NAcrop <- crop(env,e)

Remember we still need to divide the raster values by 10,as before.

NAcrop2 <- NAcrop/10

Save your new ASCII grids in a new folder (for example, I named my folder ‘bio_Nam’). Note that you should not save any ASCII files in the new directory other than those that you will use for the projection. It is important the filenames for the equivalent bioclim ASCII files are the same (e.g. “bio1”), but are in different folders.

setwd("C:/Users/Fiona/Desktop/SDM_Course/BioClim_Nam")

writeRaster(
  stack(NAcrop2[[c(1, 4, 11, 12, 14, 19)]]),
  names(NAcrop2[[c(1, 4, 11, 12, 14, 19)]]),
  bylayer = TRUE,
  format = 'ascii',
  overwrite = T
)

Skip the next stage and put these North American environmental data into Maxent.

Projecting into the future

Here you can use a future climate scenario for the 2050s. Future scenarios can be downloaded from the WorldClim website (or an older version can be obtained directly from Richard Pearson). There are numerous emissions scenarios (RCPs) and GCMs to choose from - it is usually advisable to select just two scenarios (e.g., one ‘high’ and one ‘low’) and one or two GCMs. The 19 bioclimate variables are the same as we’ve used previously. You should follow the same steps that you undertook in Lab 2. The only difference is that this time the data you are extracting is for a future climate scenario. You might want to select a larger spatial extent this time (e.g., for my example I used the whole of North America rather than just the east) because you would expect the distribution of suitable climate to move in the future (most likely, away from the equator). Save your new ASCII grids in a new folder (for example, I named my folder ‘bio_NAmer_2050’).

Information about climate projections can be found here: http://worldclim.org/cmip5_2.5m

and how to download them, here: http://www.inside-r.org/packages/cran/raster/docs/getData

setwd("C:/Users/Fiona/Desktop/SDM_Course/bio_NAmer_2050")

env_2050 <- getData('CMIP5', var="bio", res=2.5, model="HE", year=50, rcp=85)

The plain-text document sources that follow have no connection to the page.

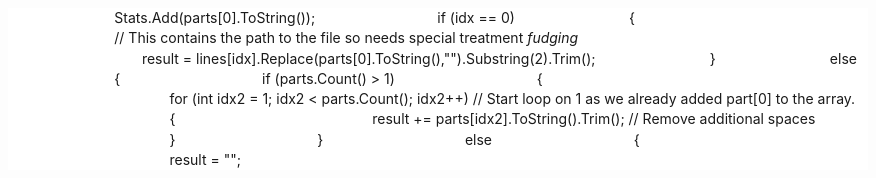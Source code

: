 &nbsp;&nbsp;&nbsp;&nbsp;&nbsp;&nbsp;&nbsp;&nbsp;&nbsp;&nbsp;&nbsp;&nbsp;&nbsp;&nbsp;&nbsp;&nbsp;&nbsp;&nbsp;&nbsp;&nbsp;&nbsp;&nbsp;&nbsp;&nbsp;&nbsp;&nbsp;&nbsp;Stats.Add(parts[<span class="cs__number">0</span>].ToString());&nbsp;
&nbsp;
&nbsp;&nbsp;&nbsp;&nbsp;&nbsp;&nbsp;&nbsp;&nbsp;&nbsp;&nbsp;&nbsp;&nbsp;&nbsp;&nbsp;&nbsp;&nbsp;&nbsp;&nbsp;&nbsp;&nbsp;&nbsp;&nbsp;&nbsp;&nbsp;&nbsp;&nbsp;&nbsp;<span class="cs__keyword">if</span>&nbsp;(idx&nbsp;==&nbsp;<span class="cs__number">0</span>)&nbsp;
&nbsp;&nbsp;&nbsp;&nbsp;&nbsp;&nbsp;&nbsp;&nbsp;&nbsp;&nbsp;&nbsp;&nbsp;&nbsp;&nbsp;&nbsp;&nbsp;&nbsp;&nbsp;&nbsp;&nbsp;&nbsp;&nbsp;&nbsp;&nbsp;&nbsp;&nbsp;&nbsp;{&nbsp;
&nbsp;&nbsp;&nbsp;&nbsp;&nbsp;&nbsp;&nbsp;&nbsp;&nbsp;&nbsp;&nbsp;&nbsp;&nbsp;&nbsp;&nbsp;&nbsp;&nbsp;&nbsp;&nbsp;&nbsp;&nbsp;&nbsp;&nbsp;&nbsp;&nbsp;&nbsp;&nbsp;<span class="cs__com">//&nbsp;This&nbsp;contains&nbsp;the&nbsp;path&nbsp;to&nbsp;the&nbsp;file&nbsp;so&nbsp;needs&nbsp;special&nbsp;treatment&nbsp;*fudging*</span>&nbsp;
&nbsp;&nbsp;&nbsp;&nbsp;&nbsp;&nbsp;&nbsp;&nbsp;&nbsp;&nbsp;&nbsp;&nbsp;&nbsp;&nbsp;&nbsp;&nbsp;&nbsp;&nbsp;&nbsp;&nbsp;&nbsp;&nbsp;&nbsp;&nbsp;&nbsp;&nbsp;&nbsp;&nbsp;&nbsp;&nbsp;&nbsp;&nbsp;&nbsp;&nbsp;result&nbsp;=&nbsp;lines[idx].Replace(parts[<span class="cs__number">0</span>].ToString(),<span class="cs__string">&quot;&quot;</span>).Substring(<span class="cs__number">2</span>).Trim();&nbsp;
&nbsp;&nbsp;&nbsp;&nbsp;&nbsp;&nbsp;&nbsp;&nbsp;&nbsp;&nbsp;&nbsp;&nbsp;&nbsp;&nbsp;&nbsp;&nbsp;&nbsp;&nbsp;&nbsp;&nbsp;&nbsp;&nbsp;&nbsp;&nbsp;&nbsp;&nbsp;&nbsp;}&nbsp;
&nbsp;&nbsp;&nbsp;&nbsp;&nbsp;&nbsp;&nbsp;&nbsp;&nbsp;&nbsp;&nbsp;&nbsp;&nbsp;&nbsp;&nbsp;&nbsp;&nbsp;&nbsp;&nbsp;&nbsp;&nbsp;&nbsp;&nbsp;&nbsp;&nbsp;&nbsp;&nbsp;<span class="cs__keyword">else</span>&nbsp;
&nbsp;&nbsp;&nbsp;&nbsp;&nbsp;&nbsp;&nbsp;&nbsp;&nbsp;&nbsp;&nbsp;&nbsp;&nbsp;&nbsp;&nbsp;&nbsp;&nbsp;&nbsp;&nbsp;&nbsp;&nbsp;&nbsp;&nbsp;&nbsp;&nbsp;&nbsp;&nbsp;{&nbsp;
&nbsp;&nbsp;&nbsp;&nbsp;&nbsp;&nbsp;&nbsp;&nbsp;&nbsp;&nbsp;&nbsp;&nbsp;&nbsp;&nbsp;&nbsp;&nbsp;&nbsp;&nbsp;&nbsp;&nbsp;&nbsp;&nbsp;&nbsp;&nbsp;&nbsp;&nbsp;&nbsp;&nbsp;&nbsp;&nbsp;&nbsp;&nbsp;&nbsp;&nbsp;<span class="cs__keyword">if</span>&nbsp;(parts.Count()&nbsp;&gt;&nbsp;<span class="cs__number">1</span>)&nbsp;
&nbsp;&nbsp;&nbsp;&nbsp;&nbsp;&nbsp;&nbsp;&nbsp;&nbsp;&nbsp;&nbsp;&nbsp;&nbsp;&nbsp;&nbsp;&nbsp;&nbsp;&nbsp;&nbsp;&nbsp;&nbsp;&nbsp;&nbsp;&nbsp;&nbsp;&nbsp;&nbsp;&nbsp;&nbsp;&nbsp;&nbsp;&nbsp;&nbsp;&nbsp;{&nbsp;
&nbsp;&nbsp;&nbsp;&nbsp;&nbsp;&nbsp;&nbsp;&nbsp;&nbsp;&nbsp;&nbsp;&nbsp;&nbsp;&nbsp;&nbsp;&nbsp;&nbsp;&nbsp;&nbsp;&nbsp;&nbsp;&nbsp;&nbsp;&nbsp;&nbsp;&nbsp;&nbsp;&nbsp;&nbsp;&nbsp;&nbsp;&nbsp;&nbsp;&nbsp;&nbsp;&nbsp;&nbsp;&nbsp;&nbsp;&nbsp;&nbsp;<span class="cs__keyword">for</span>&nbsp;(<span class="cs__keyword">int</span>&nbsp;idx2&nbsp;=&nbsp;<span class="cs__number">1</span>;&nbsp;idx2&nbsp;&lt;&nbsp;parts.Count();&nbsp;idx2&#43;&#43;)&nbsp;<span class="cs__com">//&nbsp;Start&nbsp;loop&nbsp;on&nbsp;1&nbsp;as&nbsp;we&nbsp;already&nbsp;added&nbsp;part[0]&nbsp;to&nbsp;the&nbsp;array.</span>&nbsp;
&nbsp;&nbsp;&nbsp;&nbsp;&nbsp;&nbsp;&nbsp;&nbsp;&nbsp;&nbsp;&nbsp;&nbsp;&nbsp;&nbsp;&nbsp;&nbsp;&nbsp;&nbsp;&nbsp;&nbsp;&nbsp;&nbsp;&nbsp;&nbsp;&nbsp;&nbsp;&nbsp;&nbsp;&nbsp;&nbsp;&nbsp;&nbsp;&nbsp;&nbsp;&nbsp;&nbsp;&nbsp;&nbsp;&nbsp;&nbsp;&nbsp;{&nbsp;
&nbsp;&nbsp;&nbsp;&nbsp;&nbsp;&nbsp;&nbsp;&nbsp;&nbsp;&nbsp;&nbsp;&nbsp;&nbsp;&nbsp;&nbsp;&nbsp;&nbsp;&nbsp;&nbsp;&nbsp;&nbsp;&nbsp;&nbsp;&nbsp;&nbsp;&nbsp;&nbsp;&nbsp;&nbsp;&nbsp;&nbsp;&nbsp;&nbsp;&nbsp;&nbsp;&nbsp;&nbsp;&nbsp;&nbsp;&nbsp;&nbsp;&nbsp;&nbsp;&nbsp;&nbsp;&nbsp;&nbsp;&nbsp;result&nbsp;&#43;=&nbsp;parts[idx2].ToString().Trim();&nbsp;<span class="cs__com">//&nbsp;Remove&nbsp;additional&nbsp;spaces</span>&nbsp;
&nbsp;&nbsp;&nbsp;&nbsp;&nbsp;&nbsp;&nbsp;&nbsp;&nbsp;&nbsp;&nbsp;&nbsp;&nbsp;&nbsp;&nbsp;&nbsp;&nbsp;&nbsp;&nbsp;&nbsp;&nbsp;&nbsp;&nbsp;&nbsp;&nbsp;&nbsp;&nbsp;&nbsp;&nbsp;&nbsp;&nbsp;&nbsp;&nbsp;&nbsp;&nbsp;&nbsp;&nbsp;&nbsp;&nbsp;&nbsp;&nbsp;}&nbsp;
&nbsp;&nbsp;&nbsp;&nbsp;&nbsp;&nbsp;&nbsp;&nbsp;&nbsp;&nbsp;&nbsp;&nbsp;&nbsp;&nbsp;&nbsp;&nbsp;&nbsp;&nbsp;&nbsp;&nbsp;&nbsp;&nbsp;&nbsp;&nbsp;&nbsp;&nbsp;&nbsp;&nbsp;&nbsp;&nbsp;&nbsp;&nbsp;&nbsp;&nbsp;}&nbsp;
&nbsp;&nbsp;&nbsp;&nbsp;&nbsp;&nbsp;&nbsp;&nbsp;&nbsp;&nbsp;&nbsp;&nbsp;&nbsp;&nbsp;&nbsp;&nbsp;&nbsp;&nbsp;&nbsp;&nbsp;&nbsp;&nbsp;&nbsp;&nbsp;&nbsp;&nbsp;&nbsp;&nbsp;&nbsp;&nbsp;&nbsp;&nbsp;&nbsp;&nbsp;<span class="cs__keyword">else</span>&nbsp;
&nbsp;&nbsp;&nbsp;&nbsp;&nbsp;&nbsp;&nbsp;&nbsp;&nbsp;&nbsp;&nbsp;&nbsp;&nbsp;&nbsp;&nbsp;&nbsp;&nbsp;&nbsp;&nbsp;&nbsp;&nbsp;&nbsp;&nbsp;&nbsp;&nbsp;&nbsp;&nbsp;&nbsp;&nbsp;&nbsp;&nbsp;&nbsp;&nbsp;&nbsp;{&nbsp;
&nbsp;&nbsp;&nbsp;&nbsp;&nbsp;&nbsp;&nbsp;&nbsp;&nbsp;&nbsp;&nbsp;&nbsp;&nbsp;&nbsp;&nbsp;&nbsp;&nbsp;&nbsp;&nbsp;&nbsp;&nbsp;&nbsp;&nbsp;&nbsp;&nbsp;&nbsp;&nbsp;&nbsp;&nbsp;&nbsp;&nbsp;&nbsp;&nbsp;&nbsp;&nbsp;&nbsp;&nbsp;&nbsp;&nbsp;&nbsp;&nbsp;result&nbsp;=&nbsp;<span class="cs__string">&quot;&quot;</span>;&nbsp;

As before the data needs to be cropped to the same area as the original model

capg <- read.csv("capra_locs.csv")

capout <- raster("Capra_ibex.asc") #reading in the original model

xmin <- extent(capout)[1]
xmax <- extent(capout)[2]
ymin <- extent(capout)[3]
ymax <- extent(capout)[4]


e <- extent(xmin, xmax, ymin, ymax)
#should be in the order xmin,xmax,ymin,ymax
env50crop <- crop(env_2050, e)

Again we must be consistent and divide the values by 10

ten_div <- c(1, 2, 5, 6, 7, 8, 9, 10, 11)  #the layers we want to divide by ten

for (layer in ten_div) {
  env50crop[[layer]] <- env50crop[[layer]] / 10
  
}

We need to make sure the future projection layers have the same name as the present layers - so that Maxent can recognise them

names(env50crop) <- paste0("bio", 1:19)

Note that you should not save any ASCII grids in the new directory other than those that you will use for the projection.

writeRaster(
  stack(env50crop[[c(1, 4, 11, 12, 14, 19)]]),
  names(env50crop[[c(1, 4, 11, 12, 14, 19)]]),
  bylayer = TRUE,
  format = 'ascii',
  overwrite = T
)

###Back into Maxent

To project to the new layers, simply navigate to the directory that contains the ASCII grids in the box ‘Projection layers directory/file’. Your interface will now look something like this:

It is also a good idea to set up a new output folder for your new results.

When the run is complete, see your html results file. You will now have a picture showing the model projected onto the different region or time period. And, as previously, the software will also output an ASCII grid file of the results that you can import into ArcMap for viewing and analyzing. The ASCII grid filename will have the directory name appended to the end; for example, Ambystoma_ opacum_bio_Europe.asc. You can apply the same threshold that you identified in lab 3 (i.e., use the threshold that is based on the data used to build the model).